Across the region, the defining characteristic of January was the coexistence of calm, energy-long hours and violent repricing during tight ramps. Serbia’s SEEPEX day-ahead market illustrates this clearly. The month cleared at an average baseload price of €118.13/MWh and average peak of €136.27/MWh, yet within that same month baseload daily prices ranged from a low of €66.89/MWh to a high of €228.29/MWh, while peak prices reached an extreme €293.84/MWh on the most stressed delivery day. Total traded volume of 404,970.3 MWh, down 18.3% month-on-month, underlines that these price signals were not diluted by excessive liquidity; rather, the market repeatedly repriced scarcity when flexibility ran thin.
Croatia’s CROPEX sat structurally higher through the month, with average baseload at €143.16/MWh and peak at €165.66/MWh on traded volumes of 658,973.3 MWh. The intra-month range mirrored Serbia’s volatility, with baseload days as low as €68.85/MWh and as high as €226.64/MWh. Croatia’s pricing profile reflects a system more persistently exposed to import parity and corridor economics; when regional supply is ample, prices soften quickly, but when imports tighten during evening ramps, the marginal unit shifts rapidly into a higher-cost band.
Romania’s OPCOM day-ahead market emerged as the regional high-price anchor. January averaged €150.51/MWh baseload, €176.60/MWh peak, and €124.42/MWh off-peak, with traded day-ahead volumes of 1,520,885.0 MWh and a market share of 32.04%. Romania’s premium is not simply a question of higher demand or fuel exposure; it reflects how often the system cleared on tight thermal margins or import parity during stress intervals, lifting the monthly mean even though off-peak hours remained materially cheaper.

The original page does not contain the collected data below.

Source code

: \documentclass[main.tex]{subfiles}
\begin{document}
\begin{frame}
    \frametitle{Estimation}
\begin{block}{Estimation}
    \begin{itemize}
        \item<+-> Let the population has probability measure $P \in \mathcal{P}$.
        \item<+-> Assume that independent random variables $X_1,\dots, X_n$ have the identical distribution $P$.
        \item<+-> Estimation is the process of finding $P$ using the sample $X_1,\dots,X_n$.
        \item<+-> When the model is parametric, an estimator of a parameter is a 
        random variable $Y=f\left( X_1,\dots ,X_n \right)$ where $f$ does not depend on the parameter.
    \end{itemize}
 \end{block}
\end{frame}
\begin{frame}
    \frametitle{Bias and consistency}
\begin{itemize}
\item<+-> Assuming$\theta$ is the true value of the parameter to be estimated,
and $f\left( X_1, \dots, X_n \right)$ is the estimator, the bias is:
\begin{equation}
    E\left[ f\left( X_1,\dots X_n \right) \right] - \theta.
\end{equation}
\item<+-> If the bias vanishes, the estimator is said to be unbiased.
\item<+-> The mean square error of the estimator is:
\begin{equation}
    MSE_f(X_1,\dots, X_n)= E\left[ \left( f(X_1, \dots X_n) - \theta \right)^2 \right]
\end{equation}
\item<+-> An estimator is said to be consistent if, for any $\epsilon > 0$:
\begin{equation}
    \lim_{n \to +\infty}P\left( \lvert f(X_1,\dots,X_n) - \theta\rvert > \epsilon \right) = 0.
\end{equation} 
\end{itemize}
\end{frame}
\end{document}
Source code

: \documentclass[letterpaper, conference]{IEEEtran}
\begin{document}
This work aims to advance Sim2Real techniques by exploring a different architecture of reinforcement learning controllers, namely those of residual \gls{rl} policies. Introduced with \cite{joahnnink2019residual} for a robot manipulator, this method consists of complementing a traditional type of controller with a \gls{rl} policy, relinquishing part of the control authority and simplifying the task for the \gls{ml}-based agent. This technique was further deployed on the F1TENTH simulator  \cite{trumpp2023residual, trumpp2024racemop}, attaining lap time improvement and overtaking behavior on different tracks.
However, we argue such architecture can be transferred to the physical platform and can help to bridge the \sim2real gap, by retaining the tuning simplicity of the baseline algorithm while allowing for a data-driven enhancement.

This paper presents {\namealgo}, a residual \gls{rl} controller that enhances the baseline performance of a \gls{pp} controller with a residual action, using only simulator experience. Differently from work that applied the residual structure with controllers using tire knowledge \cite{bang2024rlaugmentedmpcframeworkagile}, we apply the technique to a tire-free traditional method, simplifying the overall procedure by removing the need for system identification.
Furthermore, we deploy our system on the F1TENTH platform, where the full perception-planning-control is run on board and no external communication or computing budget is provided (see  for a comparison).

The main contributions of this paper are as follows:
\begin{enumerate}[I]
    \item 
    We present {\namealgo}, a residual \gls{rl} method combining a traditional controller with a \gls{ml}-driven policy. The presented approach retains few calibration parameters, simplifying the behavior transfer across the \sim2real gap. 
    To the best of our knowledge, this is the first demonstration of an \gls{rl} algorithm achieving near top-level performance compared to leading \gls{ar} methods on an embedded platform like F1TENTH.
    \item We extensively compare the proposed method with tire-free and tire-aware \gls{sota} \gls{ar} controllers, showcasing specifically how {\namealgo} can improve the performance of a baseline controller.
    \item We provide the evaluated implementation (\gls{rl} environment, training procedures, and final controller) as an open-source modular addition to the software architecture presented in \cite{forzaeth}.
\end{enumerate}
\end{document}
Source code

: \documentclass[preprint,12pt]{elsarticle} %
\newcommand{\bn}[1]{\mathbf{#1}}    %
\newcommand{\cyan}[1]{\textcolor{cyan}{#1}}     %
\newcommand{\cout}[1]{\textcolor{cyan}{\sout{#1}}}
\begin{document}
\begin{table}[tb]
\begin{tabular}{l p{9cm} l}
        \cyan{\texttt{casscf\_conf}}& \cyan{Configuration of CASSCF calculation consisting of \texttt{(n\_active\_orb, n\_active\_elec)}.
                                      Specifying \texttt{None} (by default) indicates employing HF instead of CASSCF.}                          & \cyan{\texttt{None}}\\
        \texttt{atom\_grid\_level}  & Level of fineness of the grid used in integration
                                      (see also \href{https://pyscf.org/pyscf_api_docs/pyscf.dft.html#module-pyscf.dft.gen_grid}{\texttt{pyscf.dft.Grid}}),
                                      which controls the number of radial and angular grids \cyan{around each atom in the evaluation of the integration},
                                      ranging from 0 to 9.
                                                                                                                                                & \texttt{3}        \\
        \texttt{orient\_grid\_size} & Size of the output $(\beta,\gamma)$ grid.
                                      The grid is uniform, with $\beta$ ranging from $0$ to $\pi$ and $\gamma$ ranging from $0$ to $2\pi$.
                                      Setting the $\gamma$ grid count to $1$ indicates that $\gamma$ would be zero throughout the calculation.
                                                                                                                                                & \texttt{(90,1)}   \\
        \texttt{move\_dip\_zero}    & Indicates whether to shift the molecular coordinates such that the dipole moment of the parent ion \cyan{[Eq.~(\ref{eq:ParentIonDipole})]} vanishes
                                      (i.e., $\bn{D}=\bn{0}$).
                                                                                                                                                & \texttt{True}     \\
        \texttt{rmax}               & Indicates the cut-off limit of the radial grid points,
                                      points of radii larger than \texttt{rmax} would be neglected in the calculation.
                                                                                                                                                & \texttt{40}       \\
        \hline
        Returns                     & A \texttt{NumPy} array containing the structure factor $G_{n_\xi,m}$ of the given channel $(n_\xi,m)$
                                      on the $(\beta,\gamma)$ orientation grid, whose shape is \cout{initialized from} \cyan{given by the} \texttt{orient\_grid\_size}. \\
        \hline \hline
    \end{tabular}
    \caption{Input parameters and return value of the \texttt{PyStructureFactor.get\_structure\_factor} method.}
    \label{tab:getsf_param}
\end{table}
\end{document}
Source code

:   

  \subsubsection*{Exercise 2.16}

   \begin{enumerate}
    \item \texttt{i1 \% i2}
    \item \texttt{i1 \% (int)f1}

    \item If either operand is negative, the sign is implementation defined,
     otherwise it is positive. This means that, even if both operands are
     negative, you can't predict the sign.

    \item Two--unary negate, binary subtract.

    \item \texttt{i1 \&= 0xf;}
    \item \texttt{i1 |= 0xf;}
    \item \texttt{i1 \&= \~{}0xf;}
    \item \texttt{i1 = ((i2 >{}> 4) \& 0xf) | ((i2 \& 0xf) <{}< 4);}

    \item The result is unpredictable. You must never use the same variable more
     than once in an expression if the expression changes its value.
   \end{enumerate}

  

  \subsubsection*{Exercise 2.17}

Montenegro’s MEPX provided the most extreme illustration of liquidity-driven sensitivity. Average daily baseload prices of €103.45/MWh and peak of €115.05/MWh appear modest next to Romania or Croatia, but total monthly traded volume was just 39,572.2 MWh, with average daily volume of 1,276.5 MWh. In such a thin market, January produced a baseload minimum day of €18.79/MWh and a peak minimum of €26.12/MWh, while maximum days reached €156.24/MWh baseload and €186.38/MWh peak. These are not contradictory signals; they are the natural outcome of a system that flips quickly between import-available hours and import-constrained hours, with each regime amplified by limited depth.
The reason these national price patterns aligned so closely in timing lies in the behavior of the coupling corridors. January was a month where interconnectors repeatedly determined whether scarcity was shared or isolated. Romania’s cross-border data is particularly revealing. On the Romania–Bulgaria border, executed day-ahead flows totaled 408,525.4 MWh from Bulgaria into Romania, compared with just 131,397.9 MWh in the opposite direction. Utilization of offered capacity stood at 31.64% for Bulgaria-to-Romania versus only 6.75% for Romania-to-Bulgaria, a clear indication that the economic flow direction was predominantly one-way for much of the month. In practical terms, Bulgaria’s structurally cheaper baseload stack was repeatedly feeding a higher-priced Romanian system until constraints elsewhere became binding.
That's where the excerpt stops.